AIM OF THE EXERCISE
What lines of the data below include the word "Rust"? Report them by copying each.
** DATASET ENTRIES follows **
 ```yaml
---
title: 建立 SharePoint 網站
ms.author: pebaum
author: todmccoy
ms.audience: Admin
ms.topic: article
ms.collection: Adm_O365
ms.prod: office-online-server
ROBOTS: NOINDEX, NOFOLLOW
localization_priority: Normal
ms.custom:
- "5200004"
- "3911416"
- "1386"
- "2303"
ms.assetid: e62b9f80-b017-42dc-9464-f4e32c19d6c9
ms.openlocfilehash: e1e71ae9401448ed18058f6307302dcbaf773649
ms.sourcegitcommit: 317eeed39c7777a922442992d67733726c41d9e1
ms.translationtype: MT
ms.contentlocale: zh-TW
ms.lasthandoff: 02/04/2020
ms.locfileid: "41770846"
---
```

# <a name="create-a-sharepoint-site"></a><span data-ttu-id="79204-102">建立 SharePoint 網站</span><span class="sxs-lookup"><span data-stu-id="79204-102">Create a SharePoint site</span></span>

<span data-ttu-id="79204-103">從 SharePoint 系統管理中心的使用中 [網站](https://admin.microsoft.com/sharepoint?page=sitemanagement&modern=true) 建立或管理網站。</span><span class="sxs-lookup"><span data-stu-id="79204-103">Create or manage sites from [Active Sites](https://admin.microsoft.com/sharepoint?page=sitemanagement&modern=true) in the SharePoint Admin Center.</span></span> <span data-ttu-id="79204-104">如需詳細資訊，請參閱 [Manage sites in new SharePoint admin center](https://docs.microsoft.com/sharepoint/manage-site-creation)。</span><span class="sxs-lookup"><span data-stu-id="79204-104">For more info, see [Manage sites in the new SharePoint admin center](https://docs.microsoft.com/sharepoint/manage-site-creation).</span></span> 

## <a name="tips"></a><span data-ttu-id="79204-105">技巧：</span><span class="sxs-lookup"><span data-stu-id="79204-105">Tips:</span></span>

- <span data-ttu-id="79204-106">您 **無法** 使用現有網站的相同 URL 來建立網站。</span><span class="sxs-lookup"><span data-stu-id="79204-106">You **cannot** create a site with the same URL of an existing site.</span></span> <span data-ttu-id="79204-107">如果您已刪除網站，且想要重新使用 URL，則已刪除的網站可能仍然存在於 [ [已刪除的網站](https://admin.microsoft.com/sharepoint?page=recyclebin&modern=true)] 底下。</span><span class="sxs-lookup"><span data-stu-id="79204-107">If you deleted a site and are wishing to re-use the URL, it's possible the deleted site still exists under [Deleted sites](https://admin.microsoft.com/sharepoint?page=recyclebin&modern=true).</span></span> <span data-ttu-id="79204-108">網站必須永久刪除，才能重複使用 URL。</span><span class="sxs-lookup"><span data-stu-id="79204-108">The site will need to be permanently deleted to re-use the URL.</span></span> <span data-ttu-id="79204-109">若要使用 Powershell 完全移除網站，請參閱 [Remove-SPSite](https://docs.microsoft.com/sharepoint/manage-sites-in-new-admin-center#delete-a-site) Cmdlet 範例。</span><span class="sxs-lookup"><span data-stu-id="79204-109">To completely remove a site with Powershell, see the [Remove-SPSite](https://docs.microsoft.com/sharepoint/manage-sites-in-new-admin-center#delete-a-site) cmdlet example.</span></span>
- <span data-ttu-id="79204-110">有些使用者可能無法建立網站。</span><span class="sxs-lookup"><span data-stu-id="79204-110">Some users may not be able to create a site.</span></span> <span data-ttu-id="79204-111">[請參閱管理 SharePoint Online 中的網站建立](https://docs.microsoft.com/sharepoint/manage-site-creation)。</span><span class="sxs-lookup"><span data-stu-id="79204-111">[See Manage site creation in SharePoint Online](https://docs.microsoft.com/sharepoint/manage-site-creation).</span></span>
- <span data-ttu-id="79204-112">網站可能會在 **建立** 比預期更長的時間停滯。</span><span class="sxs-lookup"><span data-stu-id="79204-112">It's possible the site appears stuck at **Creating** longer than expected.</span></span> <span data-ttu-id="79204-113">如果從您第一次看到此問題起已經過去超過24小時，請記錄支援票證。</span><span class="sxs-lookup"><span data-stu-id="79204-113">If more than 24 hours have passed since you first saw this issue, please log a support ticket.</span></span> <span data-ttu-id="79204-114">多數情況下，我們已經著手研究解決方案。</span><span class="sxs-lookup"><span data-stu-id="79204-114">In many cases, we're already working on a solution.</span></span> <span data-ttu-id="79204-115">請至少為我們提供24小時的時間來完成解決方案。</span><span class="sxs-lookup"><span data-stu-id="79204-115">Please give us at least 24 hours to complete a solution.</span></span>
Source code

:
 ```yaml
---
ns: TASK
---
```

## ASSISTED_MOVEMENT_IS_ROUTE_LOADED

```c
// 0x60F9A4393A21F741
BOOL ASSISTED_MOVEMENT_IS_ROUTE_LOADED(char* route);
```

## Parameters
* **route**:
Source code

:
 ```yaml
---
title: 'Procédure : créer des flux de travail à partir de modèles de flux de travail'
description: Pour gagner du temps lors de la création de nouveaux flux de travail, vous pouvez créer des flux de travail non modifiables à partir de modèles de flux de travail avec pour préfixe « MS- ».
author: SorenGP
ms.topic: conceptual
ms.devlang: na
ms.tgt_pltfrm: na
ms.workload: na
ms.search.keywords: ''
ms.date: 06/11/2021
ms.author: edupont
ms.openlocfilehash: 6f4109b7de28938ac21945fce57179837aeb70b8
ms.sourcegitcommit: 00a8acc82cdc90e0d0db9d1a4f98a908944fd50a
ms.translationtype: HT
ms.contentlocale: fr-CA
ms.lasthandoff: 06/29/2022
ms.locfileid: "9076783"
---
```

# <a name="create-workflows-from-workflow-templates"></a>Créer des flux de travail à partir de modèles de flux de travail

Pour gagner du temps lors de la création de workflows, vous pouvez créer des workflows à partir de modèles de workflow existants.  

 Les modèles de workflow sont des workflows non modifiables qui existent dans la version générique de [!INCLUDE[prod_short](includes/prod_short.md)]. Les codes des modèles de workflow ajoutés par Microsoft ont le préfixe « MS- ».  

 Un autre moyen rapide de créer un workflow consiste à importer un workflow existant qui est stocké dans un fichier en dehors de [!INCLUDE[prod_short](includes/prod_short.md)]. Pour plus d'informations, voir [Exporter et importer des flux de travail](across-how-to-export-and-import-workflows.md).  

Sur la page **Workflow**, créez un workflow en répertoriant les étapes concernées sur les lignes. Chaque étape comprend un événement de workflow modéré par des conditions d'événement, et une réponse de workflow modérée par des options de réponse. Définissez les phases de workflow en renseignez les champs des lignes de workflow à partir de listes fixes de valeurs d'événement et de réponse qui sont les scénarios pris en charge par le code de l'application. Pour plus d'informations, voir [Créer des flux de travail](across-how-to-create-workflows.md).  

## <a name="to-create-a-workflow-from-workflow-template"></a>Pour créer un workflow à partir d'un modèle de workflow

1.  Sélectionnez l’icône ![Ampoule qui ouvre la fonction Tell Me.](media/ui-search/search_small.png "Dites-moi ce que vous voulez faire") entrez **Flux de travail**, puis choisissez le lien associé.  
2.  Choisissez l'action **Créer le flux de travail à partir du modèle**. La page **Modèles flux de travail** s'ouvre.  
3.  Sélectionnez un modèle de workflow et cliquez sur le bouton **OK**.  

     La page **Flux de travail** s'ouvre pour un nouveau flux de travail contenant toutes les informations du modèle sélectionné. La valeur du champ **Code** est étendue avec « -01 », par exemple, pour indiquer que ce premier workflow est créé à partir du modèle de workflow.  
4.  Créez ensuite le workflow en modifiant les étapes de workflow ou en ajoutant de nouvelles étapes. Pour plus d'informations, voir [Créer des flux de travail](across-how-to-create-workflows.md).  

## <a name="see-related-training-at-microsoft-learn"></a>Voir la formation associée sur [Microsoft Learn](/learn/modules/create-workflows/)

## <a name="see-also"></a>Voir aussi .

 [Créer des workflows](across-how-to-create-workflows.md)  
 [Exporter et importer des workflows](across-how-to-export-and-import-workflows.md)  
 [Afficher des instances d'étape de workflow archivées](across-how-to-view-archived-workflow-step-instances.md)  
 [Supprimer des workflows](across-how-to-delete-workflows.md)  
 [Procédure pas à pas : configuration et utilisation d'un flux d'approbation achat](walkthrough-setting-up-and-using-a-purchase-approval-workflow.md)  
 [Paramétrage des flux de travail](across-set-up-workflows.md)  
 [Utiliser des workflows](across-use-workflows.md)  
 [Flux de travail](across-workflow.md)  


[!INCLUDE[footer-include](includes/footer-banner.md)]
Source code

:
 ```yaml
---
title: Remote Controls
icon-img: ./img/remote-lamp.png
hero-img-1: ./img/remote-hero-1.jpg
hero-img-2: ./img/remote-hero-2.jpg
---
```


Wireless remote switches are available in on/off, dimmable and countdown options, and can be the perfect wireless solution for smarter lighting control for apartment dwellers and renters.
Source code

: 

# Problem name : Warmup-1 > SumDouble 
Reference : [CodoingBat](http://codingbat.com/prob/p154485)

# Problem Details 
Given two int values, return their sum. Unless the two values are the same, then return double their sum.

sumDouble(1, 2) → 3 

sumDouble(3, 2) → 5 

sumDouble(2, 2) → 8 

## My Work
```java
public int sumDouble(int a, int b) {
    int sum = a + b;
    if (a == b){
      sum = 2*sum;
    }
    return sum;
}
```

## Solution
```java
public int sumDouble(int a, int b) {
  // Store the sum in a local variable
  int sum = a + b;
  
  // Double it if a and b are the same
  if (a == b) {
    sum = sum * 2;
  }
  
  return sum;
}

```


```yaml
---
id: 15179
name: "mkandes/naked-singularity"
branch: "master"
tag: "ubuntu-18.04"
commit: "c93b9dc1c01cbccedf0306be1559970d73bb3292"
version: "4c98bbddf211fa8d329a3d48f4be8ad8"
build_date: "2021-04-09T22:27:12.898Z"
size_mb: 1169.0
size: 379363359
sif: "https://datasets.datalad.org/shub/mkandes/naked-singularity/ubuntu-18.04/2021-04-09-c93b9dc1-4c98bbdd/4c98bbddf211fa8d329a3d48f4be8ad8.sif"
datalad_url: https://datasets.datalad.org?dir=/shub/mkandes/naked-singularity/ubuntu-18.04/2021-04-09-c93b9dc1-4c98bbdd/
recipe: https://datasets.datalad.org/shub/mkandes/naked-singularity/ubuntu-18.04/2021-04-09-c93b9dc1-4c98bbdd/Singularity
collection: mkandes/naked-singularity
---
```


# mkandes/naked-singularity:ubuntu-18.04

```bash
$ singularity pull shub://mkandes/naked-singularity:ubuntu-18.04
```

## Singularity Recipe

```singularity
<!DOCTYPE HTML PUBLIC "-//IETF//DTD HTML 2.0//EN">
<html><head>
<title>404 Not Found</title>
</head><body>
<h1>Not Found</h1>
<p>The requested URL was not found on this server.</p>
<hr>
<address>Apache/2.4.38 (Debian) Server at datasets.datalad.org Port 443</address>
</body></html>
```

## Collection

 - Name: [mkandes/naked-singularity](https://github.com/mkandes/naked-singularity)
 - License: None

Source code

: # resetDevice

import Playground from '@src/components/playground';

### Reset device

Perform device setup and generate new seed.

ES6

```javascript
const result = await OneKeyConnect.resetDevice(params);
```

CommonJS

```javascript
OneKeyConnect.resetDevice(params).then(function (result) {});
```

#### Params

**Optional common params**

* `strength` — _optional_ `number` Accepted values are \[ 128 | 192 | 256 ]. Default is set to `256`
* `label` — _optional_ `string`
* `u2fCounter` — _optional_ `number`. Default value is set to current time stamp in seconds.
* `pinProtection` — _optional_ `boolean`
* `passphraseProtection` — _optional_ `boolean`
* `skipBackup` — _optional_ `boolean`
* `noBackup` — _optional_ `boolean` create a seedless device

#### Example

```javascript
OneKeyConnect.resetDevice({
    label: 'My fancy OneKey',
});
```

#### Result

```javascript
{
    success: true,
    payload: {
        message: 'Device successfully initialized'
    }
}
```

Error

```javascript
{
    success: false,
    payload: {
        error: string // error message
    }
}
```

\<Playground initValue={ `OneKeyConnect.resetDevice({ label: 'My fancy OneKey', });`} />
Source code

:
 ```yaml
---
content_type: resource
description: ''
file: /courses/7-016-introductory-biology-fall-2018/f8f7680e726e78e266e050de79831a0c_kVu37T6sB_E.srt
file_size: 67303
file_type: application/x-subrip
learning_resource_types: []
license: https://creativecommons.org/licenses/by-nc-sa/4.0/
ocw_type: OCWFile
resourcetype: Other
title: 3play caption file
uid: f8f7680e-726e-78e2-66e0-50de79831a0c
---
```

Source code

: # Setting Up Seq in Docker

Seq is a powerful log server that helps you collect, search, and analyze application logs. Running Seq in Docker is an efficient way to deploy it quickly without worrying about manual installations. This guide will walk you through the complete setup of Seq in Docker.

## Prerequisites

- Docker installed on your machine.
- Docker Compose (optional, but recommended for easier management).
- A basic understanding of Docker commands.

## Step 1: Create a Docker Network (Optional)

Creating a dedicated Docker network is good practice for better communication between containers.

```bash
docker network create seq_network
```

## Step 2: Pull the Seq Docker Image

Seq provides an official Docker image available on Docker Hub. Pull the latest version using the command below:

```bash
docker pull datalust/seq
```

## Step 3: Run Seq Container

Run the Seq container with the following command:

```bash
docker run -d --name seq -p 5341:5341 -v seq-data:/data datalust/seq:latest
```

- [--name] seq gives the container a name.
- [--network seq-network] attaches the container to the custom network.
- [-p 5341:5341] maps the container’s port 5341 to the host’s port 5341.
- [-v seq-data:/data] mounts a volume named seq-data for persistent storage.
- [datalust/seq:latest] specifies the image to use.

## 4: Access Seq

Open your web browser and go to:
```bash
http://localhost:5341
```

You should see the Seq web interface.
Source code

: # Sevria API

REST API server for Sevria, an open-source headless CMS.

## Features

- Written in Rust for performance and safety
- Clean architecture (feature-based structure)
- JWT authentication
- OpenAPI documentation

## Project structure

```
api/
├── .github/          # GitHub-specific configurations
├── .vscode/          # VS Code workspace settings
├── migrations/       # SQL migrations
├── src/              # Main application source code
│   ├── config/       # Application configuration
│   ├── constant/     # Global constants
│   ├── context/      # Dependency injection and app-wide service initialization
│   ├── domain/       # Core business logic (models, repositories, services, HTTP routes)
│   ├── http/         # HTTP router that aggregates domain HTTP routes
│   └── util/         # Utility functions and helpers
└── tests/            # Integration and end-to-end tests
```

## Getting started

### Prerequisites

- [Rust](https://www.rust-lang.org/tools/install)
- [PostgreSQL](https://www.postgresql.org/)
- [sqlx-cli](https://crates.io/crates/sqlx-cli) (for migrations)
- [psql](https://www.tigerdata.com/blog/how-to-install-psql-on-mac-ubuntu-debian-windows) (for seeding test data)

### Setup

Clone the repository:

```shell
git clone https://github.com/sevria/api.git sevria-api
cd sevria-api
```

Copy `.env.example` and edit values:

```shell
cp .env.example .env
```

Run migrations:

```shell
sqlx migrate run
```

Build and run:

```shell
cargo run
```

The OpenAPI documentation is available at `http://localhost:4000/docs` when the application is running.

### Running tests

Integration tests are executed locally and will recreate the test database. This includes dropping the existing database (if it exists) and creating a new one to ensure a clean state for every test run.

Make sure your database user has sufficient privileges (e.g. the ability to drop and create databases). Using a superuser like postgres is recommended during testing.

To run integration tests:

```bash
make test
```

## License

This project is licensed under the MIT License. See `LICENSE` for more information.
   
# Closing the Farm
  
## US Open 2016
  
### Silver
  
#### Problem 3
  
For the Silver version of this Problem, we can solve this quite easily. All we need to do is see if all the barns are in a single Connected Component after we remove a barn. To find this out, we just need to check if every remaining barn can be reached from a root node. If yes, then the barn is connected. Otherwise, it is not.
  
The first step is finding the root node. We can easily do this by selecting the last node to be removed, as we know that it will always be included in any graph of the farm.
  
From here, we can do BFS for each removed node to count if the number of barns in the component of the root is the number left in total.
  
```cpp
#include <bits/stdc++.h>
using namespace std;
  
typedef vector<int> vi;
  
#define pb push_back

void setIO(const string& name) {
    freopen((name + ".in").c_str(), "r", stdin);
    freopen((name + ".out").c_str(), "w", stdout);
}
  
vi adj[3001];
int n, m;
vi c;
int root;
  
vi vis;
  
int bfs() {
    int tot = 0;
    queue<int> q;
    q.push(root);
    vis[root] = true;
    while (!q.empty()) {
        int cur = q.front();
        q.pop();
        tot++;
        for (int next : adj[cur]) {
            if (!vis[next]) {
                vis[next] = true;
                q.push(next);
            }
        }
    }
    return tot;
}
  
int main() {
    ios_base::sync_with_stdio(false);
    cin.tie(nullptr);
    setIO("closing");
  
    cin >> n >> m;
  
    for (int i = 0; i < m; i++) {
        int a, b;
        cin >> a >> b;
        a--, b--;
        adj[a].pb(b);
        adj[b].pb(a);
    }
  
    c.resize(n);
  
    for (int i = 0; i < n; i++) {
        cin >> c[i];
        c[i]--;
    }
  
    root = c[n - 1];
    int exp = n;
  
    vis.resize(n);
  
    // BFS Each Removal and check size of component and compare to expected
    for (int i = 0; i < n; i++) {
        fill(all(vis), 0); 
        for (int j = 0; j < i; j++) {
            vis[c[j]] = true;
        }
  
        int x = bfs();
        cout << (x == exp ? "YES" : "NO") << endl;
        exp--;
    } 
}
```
** End of DATASET ENTRIES **
YOUR SOLUTION
- Written in Rust for performance and safety
- [Rust](https://www.rust-lang.org/tools/install)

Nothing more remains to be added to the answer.